Although the data below contains pictures, please reproduce only its words, exactly.

Input material START

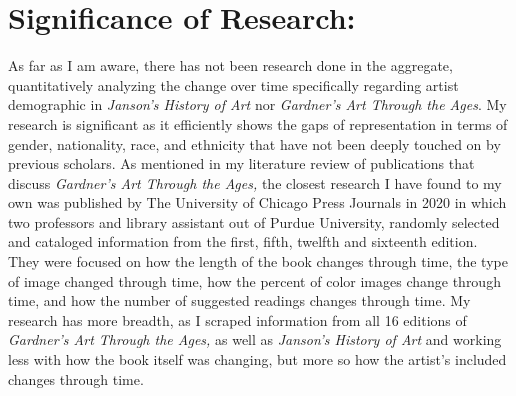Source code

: \documentclass[
  letterpaper,
  DIV=11,
  numbers=noendperiod]{scrreprt}
\begin{document}
\hypertarget{significance-of-research}{%
\chapter{\texorpdfstring{\textbf{Significance of
Research:}}{Significance of Research:}}\label{significance-of-research}}

As far as I am aware, there has not been research done in the aggregate,
quantitatively analyzing the change over time specifically regarding
artist demographic in \emph{Janson's History of Art} nor \emph{Gardner's
Art Through the Ages}. My research is significant as it efficiently
shows the gaps of representation in terms of gender, nationality, race,
and ethnicity that have not been deeply touched on by previous scholars.
As mentioned in my literature review of publications that discuss
\emph{Gardner's Art Through the Ages,} the closest research I have found
to my own was published by The University of Chicago Press Journals in
2020 in which two professors and library assistant out of Purdue
University, randomly selected and cataloged information from the first,
fifth, twelfth and sixteenth edition. They were focused on how the
length of the book changes through time, the type of image changed
through time, how the percent of color images change through time, and
how the number of suggested readings changes through time. My research
has more breadth, as I scraped information from all 16 editions of
\emph{Gardner's Art Through the Ages,} as well as \emph{Janson's History
of Art} and working less with how the book itself was changing, but more
so how the artist's included changes through time.
\end{document}
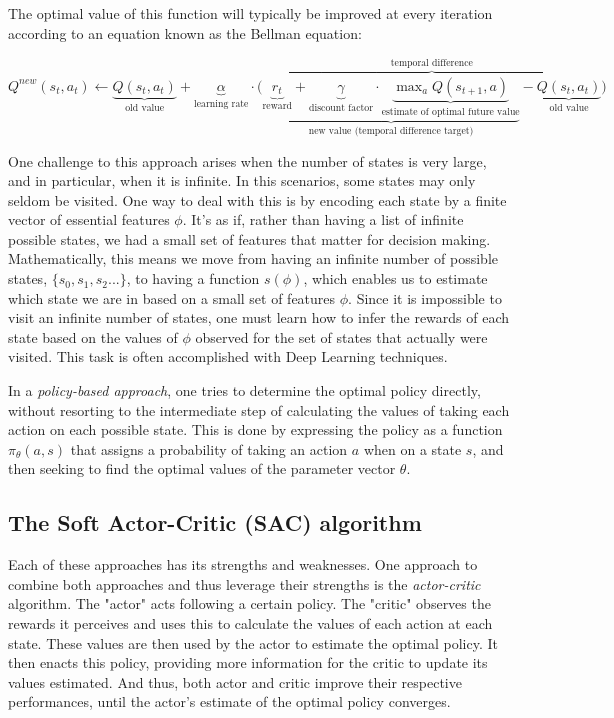 \documentclass{article}
\begin{document}
The optimal value of this function will typically be improved at every iteration according to an equation known as the Bellman equation:

$
Q^{new}(s_{t},a_{t}) \leftarrow \underbrace{Q(s_{t},a_{t})}_{\text{old value}} + \underbrace{\alpha}_{\text{learning rate}} \cdot  \overbrace{\bigg( \underbrace{\underbrace{r_{t}}_{\text{reward}} + \underbrace{\gamma}_{\text{discount factor}} \cdot \underbrace{\max_{a}Q(s_{t+1}, a)}_{\text{estimate of optimal future value}}}_{\text{new value (temporal difference target)}} - \underbrace{Q(s_{t},a_{t})}_{\text{old value}} \bigg) }^{\text{temporal difference}}
$

One challenge to this approach arises when the number of states is very large, and in particular, when it is infinite. In this scenarios, some states may only seldom be visited. One way to deal with this is by encoding each state by a finite vector of essential features $\phi$. It's as if, rather than having a list of infinite possible states, we had a small set of features that matter for decision making. Mathematically, this means we move from having an infinite number of possible states, $\{s_0, s_1,s_2...\}$, to having a function $s(\phi)$, which enables us to estimate which state we are in based on a small set of features $\phi$. Since it is impossible to visit an infinite number of states, one must learn how to infer the rewards of each state based on the values of $\phi$ observed for the set of states that actually were visited. This task is often accomplished with Deep Learning techniques.

In a \emph{policy-based approach}, one tries to determine the optimal policy directly, without resorting to the intermediate step of calculating the values of taking each action on each possible state. This is done by expressing the policy as a function $\pi_\theta(a,s)$ that assigns a probability of taking an action $a$ when on a state $s$, and then seeking to find the optimal values of the parameter vector $\theta$. 

\subsection{The Soft Actor-Critic (SAC) algorithm}

Each of these approaches has its strengths and weaknesses. One approach to combine both approaches and thus leverage their strengths is the \emph{actor-critic} algorithm. The "actor" acts following a certain policy. The "critic" observes the rewards it perceives and uses this to calculate the values of each action at each state. These values are then used by the actor to estimate the optimal policy. It then enacts this policy, providing more information for the critic to update its values estimated. And thus, both actor and critic improve their respective performances, until the actor's estimate of the optimal policy converges.
\end{document}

Input material END

▶ Task solution:
Source code

: \documentclass[
  letterpaper,
  DIV=11,
  numbers=noendperiod]{scrreprt}
\begin{document}
\hypertarget{significance-of-research}{%
\chapter{\texorpdfstring{\textbf{Significance of
Research:}}{Significance of Research:}}\label{significance-of-research}}

As far as I am aware, there has not been research done in the aggregate,
quantitatively analyzing the change over time specifically regarding
artist demographic in \emph{Janson's History of Art} nor \emph{Gardner's
Art Through the Ages}. My research is significant as it efficiently
shows the gaps of representation in terms of gender, nationality, race,
and ethnicity that have not been deeply touched on by previous scholars.
As mentioned in my literature review of publications that discuss
\emph{Gardner's Art Through the Ages,} the closest research I have found
to my own was published by The University of Chicago Press Journals in
2020 in which two professors and library assistant out of Purdue
University, randomly selected and cataloged information from the first,
fifth, twelfth and sixteenth edition. They were focused on how the
length of the book changes through time, the type of image changed
through time, how the percent of color images change through time, and
how the number of suggested readings changes through time. My research
has more breadth, as I scraped information from all 16 editions of
\emph{Gardner's Art Through the Ages,} as well as \emph{Janson's History
of Art} and working less with how the book itself was changing, but more
so how the artist's included changes through time.
\end{document}
 \documentclass{article}
\begin{document}
The optimal value of this function will typically be improved at every iteration according to an equation known as the Bellman equation:

$
Q^{new}(s_{t},a_{t}) \leftarrow \underbrace{Q(s_{t},a_{t})}_{\text{old value}} + \underbrace{\alpha}_{\text{learning rate}} \cdot  \overbrace{\bigg( \underbrace{\underbrace{r_{t}}_{\text{reward}} + \underbrace{\gamma}_{\text{discount factor}} \cdot \underbrace{\max_{a}Q(s_{t+1}, a)}_{\text{estimate of optimal future value}}}_{\text{new value (temporal difference target)}} - \underbrace{Q(s_{t},a_{t})}_{\text{old value}} \bigg) }^{\text{temporal difference}}
$

One challenge to this approach arises when the number of states is very large, and in particular, when it is infinite. In this scenarios, some states may only seldom be visited. One way to deal with this is by encoding each state by a finite vector of essential features $\phi$. It's as if, rather than having a list of infinite possible states, we had a small set of features that matter for decision making. Mathematically, this means we move from having an infinite number of possible states, $\{s_0, s_1,s_2...\}$, to having a function $s(\phi)$, which enables us to estimate which state we are in based on a small set of features $\phi$. Since it is impossible to visit an infinite number of states, one must learn how to infer the rewards of each state based on the values of $\phi$ observed for the set of states that actually were visited. This task is often accomplished with Deep Learning techniques.

In a \emph{policy-based approach}, one tries to determine the optimal policy directly, without resorting to the intermediate step of calculating the values of taking each action on each possible state. This is done by expressing the policy as a function $\pi_\theta(a,s)$ that assigns a probability of taking an action $a$ when on a state $s$, and then seeking to find the optimal values of the parameter vector $\theta$. 

\subsection{The Soft Actor-Critic (SAC) algorithm}

Each of these approaches has its strengths and weaknesses. One approach to combine both approaches and thus leverage their strengths is the \emph{actor-critic} algorithm. The "actor" acts following a certain policy. The "critic" observes the rewards it perceives and uses this to calculate the values of each action at each state. These values are then used by the actor to estimate the optimal policy. It then enacts this policy, providing more information for the critic to update its values estimated. And thus, both actor and critic improve their respective performances, until the actor's estimate of the optimal policy converges.
\end{document}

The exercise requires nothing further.